Never coded myself SAS macro before.
I have a list of text files in a Linux directory with the name convention like below:
have_20090414.output.txt
I hope to extract the date first from all the text files within in that directory say /path/to/file/
and then feed the date just created into the dt macro variable below and repeat the process as below for all the files in that directory. Could you please tell me how to best code the macro?
%let dt = 20111004;
DATA want.want_&dt;
LENGTH
date 8
key $ 15
INFILE "d:\have&dt..output.txt"
LRECL=32767
ENCODING="WLATIN1"
DLM='7c'x
MISSOVER
DSD ;
INPUT
RUN;
proc sql;
create table want.xwant_&dt as
select distinct date, key
from want.want_&dt;
quit;
I know that if the files in the directory are all SAS then it might be easier...
data _null_;
set abccont end=last;
by memname;
i+1;
call symputx('name'||trim(left(put(i,8.))),memname);
if last then
call symputx('count',i);
run;
%macro transform;
%do i=1 %to &count;
???;
%end;
%mend transform;
%end;
%mend combdsets;
As for getting the date from the filename, something like this should work:
filename dir_list pipe 'dir "c:\daten" /B /s /tw';
data temp;
infile dir_list;
attrib buffer format=$2000. file_date format=date9.;
input buffer $2000.;
file_date=input(put(substr(buffer,6,8),$8.),yymmdd8.);
run;
The dataset temp will have filename and date variables. However I am not sure on your second question though. Do you want to put these dates into their own separate macro variables? This doesn't seem like an efficient way of doing things, and if the are lots of files that would mean lots of macro variables. Another way of doing it is to use the file and date list as before and let call execute generate the code from there:
data _null_;
set temp;
call execute('proc sql;
create table want.xwant_'||put(file_date,date9.)||' as
...
quit;');
run;
Do you want to read the data from all the files in the directory?

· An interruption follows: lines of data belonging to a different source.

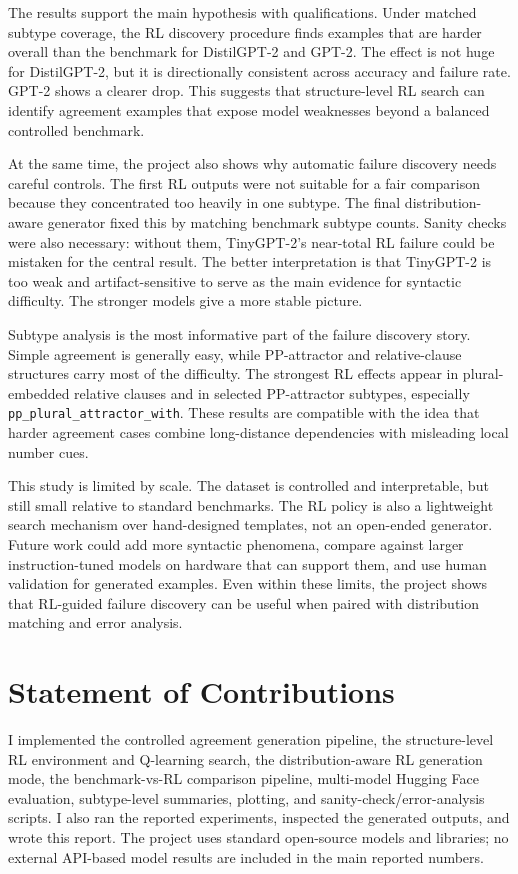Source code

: \documentclass[11pt]{article}
\begin{document}
The results support the main hypothesis with qualifications. Under matched
subtype coverage, the RL discovery procedure finds examples that are harder
overall than the benchmark for DistilGPT-2 and GPT-2. The effect is not huge
for DistilGPT-2, but it is directionally consistent across accuracy and
failure rate. GPT-2 shows a clearer drop. This suggests that structure-level
RL search can identify agreement examples that expose model weaknesses beyond
a balanced controlled benchmark.

At the same time, the project also shows why automatic failure discovery needs
careful controls. The first RL outputs were not suitable for a fair comparison
because they concentrated too heavily in one subtype. The final
distribution-aware generator fixed this by matching benchmark subtype counts.
Sanity checks were also necessary: without them, TinyGPT-2's near-total RL
failure could be mistaken for the central result. The better interpretation is
that TinyGPT-2 is too weak and artifact-sensitive to serve as the main evidence
for syntactic difficulty. The stronger models give a more stable picture.

Subtype analysis is the most informative part of the failure discovery story. Simple
agreement is generally easy, while PP-attractor and relative-clause structures
carry most of the difficulty. The strongest RL effects appear in
plural-embedded relative clauses and in selected PP-attractor subtypes,
especially \texttt{pp\_plural\_attractor\_with}. These results are compatible
with the idea that harder agreement cases combine long-distance dependencies
with misleading local number cues.

This study is limited by scale. The dataset is controlled and interpretable,
but still small relative to standard benchmarks. The RL policy is also a
lightweight search mechanism over hand-designed templates, not an open-ended
generator. Future work could add more syntactic phenomena, compare against
larger instruction-tuned models on hardware that can support them, and use
human validation for generated examples. Even within these limits, the project
shows that RL-guided failure discovery can be useful when paired with distribution
matching and error analysis.

\section*{Statement of Contributions}

I implemented the controlled agreement generation pipeline, the structure-level
RL environment and Q-learning search, the distribution-aware RL generation
mode, the benchmark-vs-RL comparison pipeline, multi-model Hugging Face
evaluation, subtype-level summaries, plotting, and sanity-check/error-analysis
scripts. I also ran the reported experiments, inspected the generated outputs,
and wrote this report. The project uses standard open-source models and
libraries; no external API-based model results are included in the main
reported numbers.


\end{document}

If so do all the files in the directory have the same record layout? That is can the fields all be read with the same INPUT statement(s)?

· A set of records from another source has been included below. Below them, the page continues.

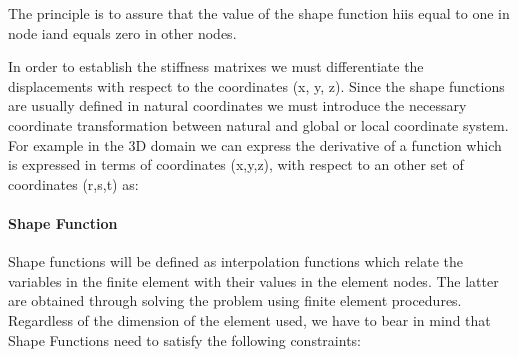 The principle is to assure that the value of the shape function hiis equal to one in node iand equals zero in other nodes.

In order to establish the stiffness matrixes we must differentiate the displacements with respect to the coordinates (x, y, z). Since the shape functions are usually defined in natural coordinates we must introduce the necessary coordinate transformation between natural and global or local coordinate system. For example in the 3D domain we can express the derivative of a function which is expressed in terms of coordinates (x,y,z), with respect to an other set of coordinates (r,s,t) as:


\paragraph{Shape Function}
Shape functions will be defined as interpolation functions which relate the variables in the finite element with their values in the element nodes. The latter are obtained through solving the problem using finite element procedures.
Regardless of the dimension of the element used, we have to bear in mind that Shape Functions need to satisfy the following constraints:
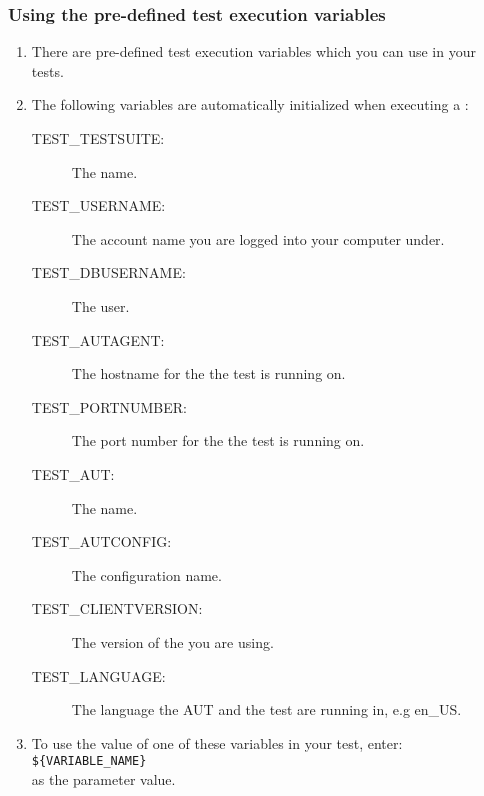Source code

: \subsubsection{Using the  pre-defined test execution variables}
\label{TasksPredefinedVariables}

\begin{enumerate}
\item There are pre-defined test execution variables which you can use in your tests. 
\item The following variables are automatically initialized when executing a \gdsuite{}:
 \begin{description}
 \item [TEST\_TESTSUITE:]{The \gdsuite{} name.}
 \item [TEST\_USERNAME:]{The account name you are logged into your computer under.}
 \item [TEST\_DBUSERNAME:]{The \gddb{} user.}
 \item [TEST\_AUTAGENT:]{The hostname for the \gdagent{} the test is running on.}
 \item [TEST\_PORTNUMBER:]{The port number for the \gdagent{} the test is running on.}
 \item [TEST\_AUT:]{The \gdaut{} name.}
 \item [TEST\_AUTCONFIG:]{The \gdaut{} configuration name.}
 \item [TEST\_CLIENTVERSION:]{The version of the \ite{} you are using.}
 \item [TEST\_LANGUAGE:]{The language the AUT and the test are running in, e.g en\_US. }
 \end{description}
\item To use the value of one of these variables in your test, enter: \\
\verb+${VARIABLE_NAME}+\\
as the parameter value. 
\end{enumerate}

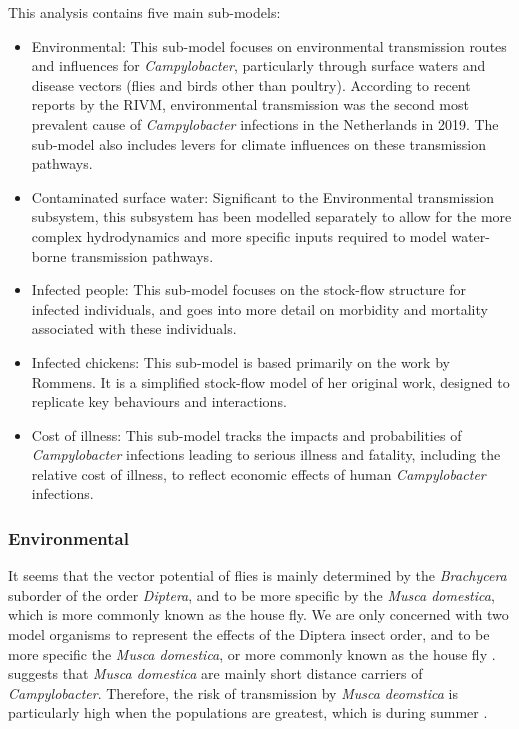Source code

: This analysis contains five main sub-models:
\begin{itemize}
    \item Environmental: This sub-model focuses on environmental transmission routes and influences for \textit{Campylobacter}, particularly through surface waters and disease vectors (flies and birds other than poultry). According to recent reports by the RIVM, environmental transmission was the second most prevalent cause of \textit{Campylobacter} infections in the Netherlands in 2019. The sub-model also includes levers for climate influences on these transmission pathways.
    \item Contaminated surface water: Significant to the Environmental transmission subsystem, this subsystem has been modelled separately to allow for the more complex hydrodynamics and more specific inputs required to model water-borne transmission pathways.
    \item Infected people: This sub-model focuses on the stock-flow structure for infected individuals, and goes into more detail on morbidity and mortality associated with these individuals.
    \item Infected chickens: This sub-model is based primarily on the work by Rommens. It is a simplified stock-flow model of her original work, designed to replicate key behaviours and interactions.
    \item Cost of illness: This sub-model tracks the impacts and probabilities of \textit{Campylobacter} infections leading to serious illness and fatality, including the relative cost of illness, to reflect economic effects of human \textit{Campylobacter} infections.

\end{itemize}

\subsubsection*{Environmental}
It seems that the vector potential of flies is mainly determined by the \textit{Brachycera} suborder of the order \textit{Diptera}, and to be more specific by the \textit{Musca domestica}, which is more commonly known as the house fly.
We are only concerned with two model organisms to represent the effects of the Diptera insect order, and to be more specific the \textit{Musca domestica}, or more commonly known as the house fly \parencite{skovgard_retention_2011}. \citeauthor{skovgard_retention_2011} suggests that \textit{Musca domestica} are mainly short distance carriers of \textit{Campylobacter}. Therefore, the risk of transmission by \textit{Musca deomstica} is particularly high when the populations are greatest, which is during summer \parencite{royden_role_2016}.

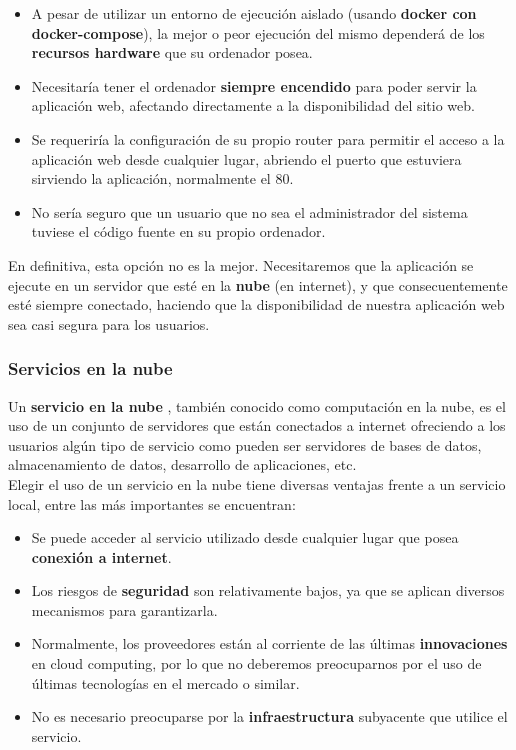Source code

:     \begin{itemize}
        \item A pesar de utilizar un entorno de ejecución aislado (usando \textbf{docker
        con docker-compose}), la mejor o peor ejecución del mismo dependerá de los
        \textbf{recursos hardware} que su ordenador posea.
        \item Necesitaría tener el ordenador \textbf{siempre encendido} para poder servir
        la aplicación web, afectando directamente a la disponibilidad del sitio web.
        \item Se requeriría la configuración de su propio router para permitir el acceso
        a la aplicación web desde cualquier lugar, abriendo el puerto que estuviera
        sirviendo la aplicación, normalmente el 80.
        \item No sería seguro que un usuario que no sea el administrador del sistema
        tuviese el código fuente en su propio ordenador.
    \end{itemize}

En definitiva, esta opción no es la mejor. Necesitaremos que la aplicación se ejecute en
un servidor que esté en la \textbf{nube} (en internet), y que consecuentemente esté
siempre conectado, haciendo que la disponibilidad de nuestra aplicación web sea casi
segura para los usuarios. \\

\subsubsection{Servicios en la nube}
Un \textbf{servicio en la nube} \cite{cloud-computing}, también conocido como computación
en la nube, es el uso de un conjunto de servidores que están conectados a internet
ofreciendo a los usuarios algún tipo de servicio como pueden ser servidores de bases de
datos, almacenamiento de datos, desarrollo de aplicaciones, etc. \\

Elegir el uso de un servicio en la nube tiene diversas ventajas frente a un servicio
local, entre las más importantes se encuentran:

    \begin{itemize}
        \item Se puede acceder al servicio utilizado desde cualquier lugar que posea
        \textbf{conexión a internet}.
        \item Los riesgos de \textbf{seguridad} son relativamente bajos, ya que se aplican
        diversos mecanismos para garantizarla.
        \item Normalmente, los proveedores están al corriente de las últimas
        \textbf{innovaciones} en cloud computing, por lo que no deberemos preocuparnos por
        el uso de últimas tecnologías en el mercado o similar.
        \item No es necesario preocuparse por la \textbf{infraestructura} subyacente que
        utilice el servicio.
    \end{itemize}

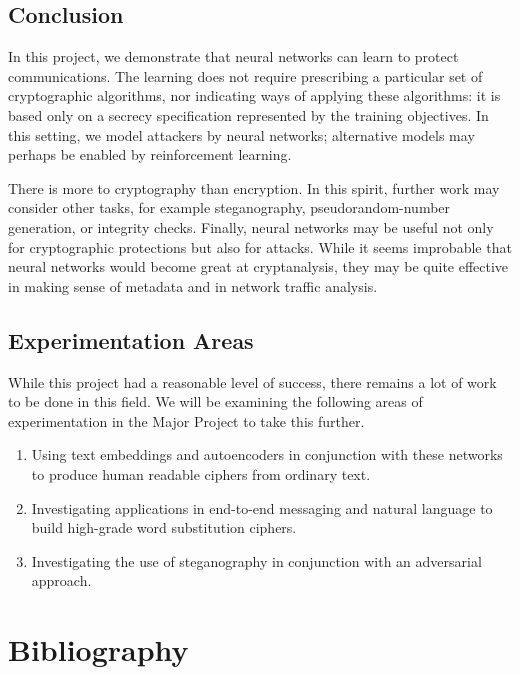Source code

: \documentclass[a4paper]{article}
\begin{document}
    \pagebreak
    \subsection{Conclusion}
    In this project, we demonstrate that neural networks can learn to protect communications. The learning
    does not require prescribing a particular set of cryptographic algorithms, nor indicating ways
    of applying these algorithms: it is based only on a secrecy specification represented by the training
    objectives. In this setting, we model attackers by neural networks; alternative models may perhaps
    be enabled by reinforcement learning.

    There is more to cryptography than encryption. In this spirit, further work may consider other tasks,
    for example steganography, pseudorandom-number generation, or integrity checks. Finally, neural
    networks may be useful not only for cryptographic protections but also for attacks. While it seems
    improbable that neural networks would become great at cryptanalysis, they may be quite effective
    in making sense of metadata and in network traffic analysis.

    \subsection{Experimentation Areas}
    While this project had a reasonable level of success, there remains a lot of work to be done
    in this field. We will be examining the following areas of experimentation in the Major Project
    to take this further.
    \begin{enumerate}
      \item Using text embeddings and autoencoders in conjunction with these networks to produce 
      human readable ciphers from ordinary text.
      \item Investigating applications in end-to-end messaging and natural language to build 
      high-grade word substitution ciphers.
      \item Investigating the use of steganography in conjunction with an adversarial approach.
    \end{enumerate}

  \newpage
  \section*{Bibliography}
  
  
  \listoffigures
\end{document}

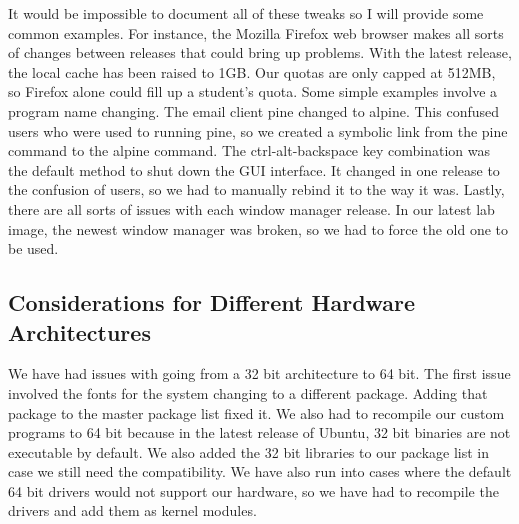 It would be impossible to document all of these tweaks so I will provide some common examples.  For instance, the Mozilla Firefox web browser makes all sorts of changes between releases that could bring up problems.  With the latest release, the local cache has been raised to 1GB.  Our quotas are only capped at 512MB, so Firefox alone could fill up a student's quota.  Some simple examples involve a program name changing.  The email client pine changed to alpine.  This confused users who were used to running pine, so we created a symbolic link from the pine command to the alpine command.  The ctrl-alt-backspace key combination was the default method to shut down the GUI interface.  It changed in one release to the confusion of users, so we had to manually rebind it to the way it was.  Lastly, there are all sorts of issues with each window manager release.  In our latest lab image, the newest window manager was broken, so we had to force the old one to be used.  

\subsection{Considerations for Different Hardware Architectures} 
We have had issues with going from a 32 bit architecture to 64 bit.  The first issue involved the fonts for the system changing to a different package.  Adding that package to the master package list fixed it.  We also had to recompile our custom programs to 64 bit because in the latest release of Ubuntu, 32 bit binaries are not executable by default.  We also added the 32 bit libraries to our package list in case we still need the compatibility.  We have also run into cases where the default 64 bit drivers would not support our hardware, so we have had to recompile the drivers and add them as kernel modules.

Yes. formatting is exactly the same.
Reading the files can be done by using wildcards in a filename statement
filename readit "<system path>/*.txt";
The use the readit or whatever you use in the filename in the infile statement.
See this thread
Where is Tom? This is almost the same question as in: https://communities.sas.com/thread/56245
You could use pipe and "ls ---" commands using the X-cmd access but the SAS functions are probably nicer.